▶ [ASSIGNED TASK] Using the data below, copy every line that contains the word "newline".

[Data entries]
=== Begin Enclosure ===

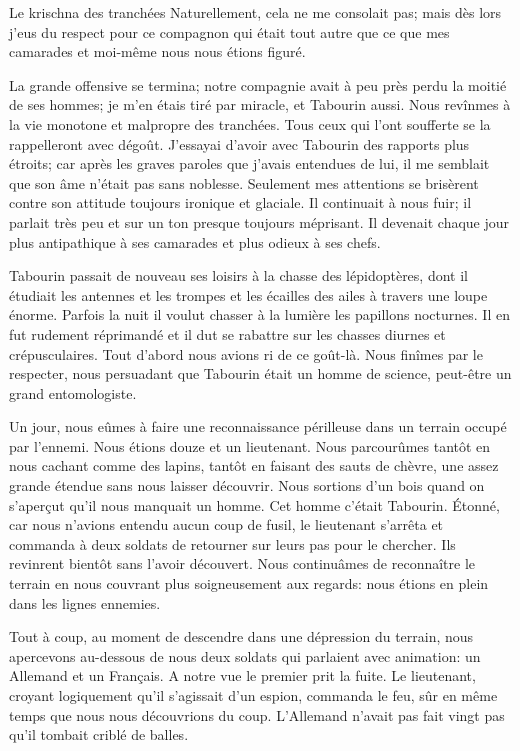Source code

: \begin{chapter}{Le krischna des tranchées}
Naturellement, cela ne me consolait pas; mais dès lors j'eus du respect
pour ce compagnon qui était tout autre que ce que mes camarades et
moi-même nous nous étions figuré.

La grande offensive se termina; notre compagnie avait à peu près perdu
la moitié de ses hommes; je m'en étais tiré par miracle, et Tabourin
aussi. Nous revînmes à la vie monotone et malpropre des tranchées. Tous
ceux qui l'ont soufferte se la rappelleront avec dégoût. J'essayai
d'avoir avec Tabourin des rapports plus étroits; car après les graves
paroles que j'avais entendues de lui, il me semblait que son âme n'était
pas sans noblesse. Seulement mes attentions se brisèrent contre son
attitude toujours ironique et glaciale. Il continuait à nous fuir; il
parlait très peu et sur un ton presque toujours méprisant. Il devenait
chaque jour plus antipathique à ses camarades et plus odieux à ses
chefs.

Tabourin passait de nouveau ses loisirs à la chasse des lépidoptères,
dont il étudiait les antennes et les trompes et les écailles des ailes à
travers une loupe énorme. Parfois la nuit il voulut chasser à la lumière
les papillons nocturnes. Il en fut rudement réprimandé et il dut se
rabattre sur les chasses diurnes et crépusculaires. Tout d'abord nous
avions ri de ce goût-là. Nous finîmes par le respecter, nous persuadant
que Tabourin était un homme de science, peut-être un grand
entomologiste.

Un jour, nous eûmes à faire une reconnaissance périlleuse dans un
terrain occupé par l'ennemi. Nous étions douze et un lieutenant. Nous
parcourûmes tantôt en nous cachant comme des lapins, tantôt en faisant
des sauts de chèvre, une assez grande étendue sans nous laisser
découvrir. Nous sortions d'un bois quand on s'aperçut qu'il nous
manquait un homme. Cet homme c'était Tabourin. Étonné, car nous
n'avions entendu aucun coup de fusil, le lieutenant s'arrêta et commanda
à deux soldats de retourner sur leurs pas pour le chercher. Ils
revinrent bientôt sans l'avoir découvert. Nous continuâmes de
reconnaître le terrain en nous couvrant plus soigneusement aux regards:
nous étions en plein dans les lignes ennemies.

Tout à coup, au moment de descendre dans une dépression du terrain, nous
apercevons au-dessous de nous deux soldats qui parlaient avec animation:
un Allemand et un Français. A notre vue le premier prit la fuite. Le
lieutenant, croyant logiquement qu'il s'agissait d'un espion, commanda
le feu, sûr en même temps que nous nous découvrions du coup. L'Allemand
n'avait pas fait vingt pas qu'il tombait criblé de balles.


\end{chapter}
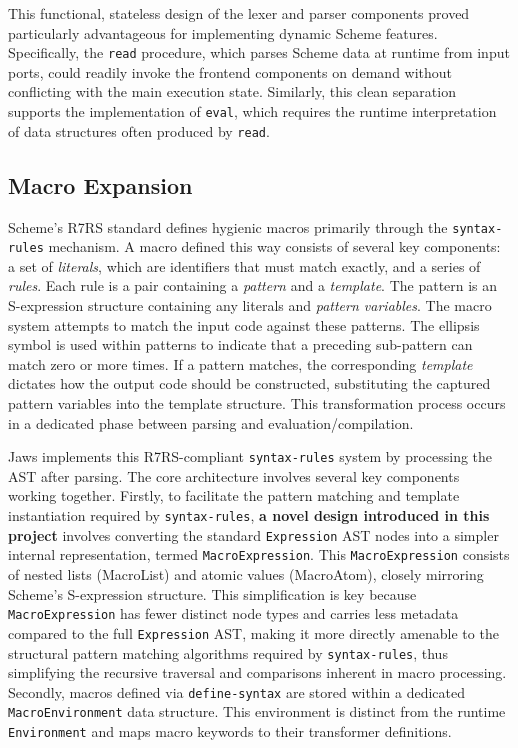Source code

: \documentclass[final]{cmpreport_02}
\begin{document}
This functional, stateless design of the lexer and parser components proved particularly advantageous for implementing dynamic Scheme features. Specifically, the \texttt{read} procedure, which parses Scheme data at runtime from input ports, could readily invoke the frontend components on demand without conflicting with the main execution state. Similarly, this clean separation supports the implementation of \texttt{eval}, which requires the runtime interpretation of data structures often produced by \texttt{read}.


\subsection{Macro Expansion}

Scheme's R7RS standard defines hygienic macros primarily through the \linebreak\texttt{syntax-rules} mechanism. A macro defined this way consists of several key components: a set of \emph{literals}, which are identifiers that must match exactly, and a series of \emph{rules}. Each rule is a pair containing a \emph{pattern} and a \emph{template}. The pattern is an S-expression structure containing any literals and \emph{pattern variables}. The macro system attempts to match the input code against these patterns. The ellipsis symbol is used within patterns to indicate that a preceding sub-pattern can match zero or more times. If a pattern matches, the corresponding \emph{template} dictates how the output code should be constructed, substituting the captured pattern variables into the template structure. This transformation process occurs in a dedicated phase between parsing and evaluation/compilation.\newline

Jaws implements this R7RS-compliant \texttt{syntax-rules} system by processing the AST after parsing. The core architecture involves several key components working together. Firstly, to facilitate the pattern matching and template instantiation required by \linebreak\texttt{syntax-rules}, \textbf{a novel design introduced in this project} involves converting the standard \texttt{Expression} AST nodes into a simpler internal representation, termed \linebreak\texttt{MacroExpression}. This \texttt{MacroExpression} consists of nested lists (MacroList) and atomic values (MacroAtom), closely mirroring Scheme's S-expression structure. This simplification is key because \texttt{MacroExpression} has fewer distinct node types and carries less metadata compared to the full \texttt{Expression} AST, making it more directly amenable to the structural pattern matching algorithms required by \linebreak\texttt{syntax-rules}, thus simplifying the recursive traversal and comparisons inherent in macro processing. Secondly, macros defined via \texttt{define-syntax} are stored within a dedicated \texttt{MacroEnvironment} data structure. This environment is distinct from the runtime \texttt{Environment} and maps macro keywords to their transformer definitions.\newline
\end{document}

=== End Enclosure ===

▶ [SOLVED EXERCISE]
Scheme's R7RS standard defines hygienic macros primarily through the \linebreak\texttt{syntax-rules} mechanism. A macro defined this way consists of several key components: a set of \emph{literals}, which are identifiers that must match exactly, and a series of \emph{rules}. Each rule is a pair containing a \emph{pattern} and a \emph{template}. The pattern is an S-expression structure containing any literals and \emph{pattern variables}. The macro system attempts to match the input code against these patterns. The ellipsis symbol is used within patterns to indicate that a preceding sub-pattern can match zero or more times. If a pattern matches, the corresponding \emph{template} dictates how the output code should be constructed, substituting the captured pattern variables into the template structure. This transformation process occurs in a dedicated phase between parsing and evaluation/compilation.\newline
Jaws implements this R7RS-compliant \texttt{syntax-rules} system by processing the AST after parsing. The core architecture involves several key components working together. Firstly, to facilitate the pattern matching and template instantiation required by \linebreak\texttt{syntax-rules}, \textbf{a novel design introduced in this project} involves converting the standard \texttt{Expression} AST nodes into a simpler internal representation, termed \linebreak\texttt{MacroExpression}. This \texttt{MacroExpression} consists of nested lists (MacroList) and atomic values (MacroAtom), closely mirroring Scheme's S-expression structure. This simplification is key because \texttt{MacroExpression} has fewer distinct node types and carries less metadata compared to the full \texttt{Expression} AST, making it more directly amenable to the structural pattern matching algorithms required by \linebreak\texttt{syntax-rules}, thus simplifying the recursive traversal and comparisons inherent in macro processing. Secondly, macros defined via \texttt{define-syntax} are stored within a dedicated \texttt{MacroEnvironment} data structure. This environment is distinct from the runtime \texttt{Environment} and maps macro keywords to their transformer definitions.\newline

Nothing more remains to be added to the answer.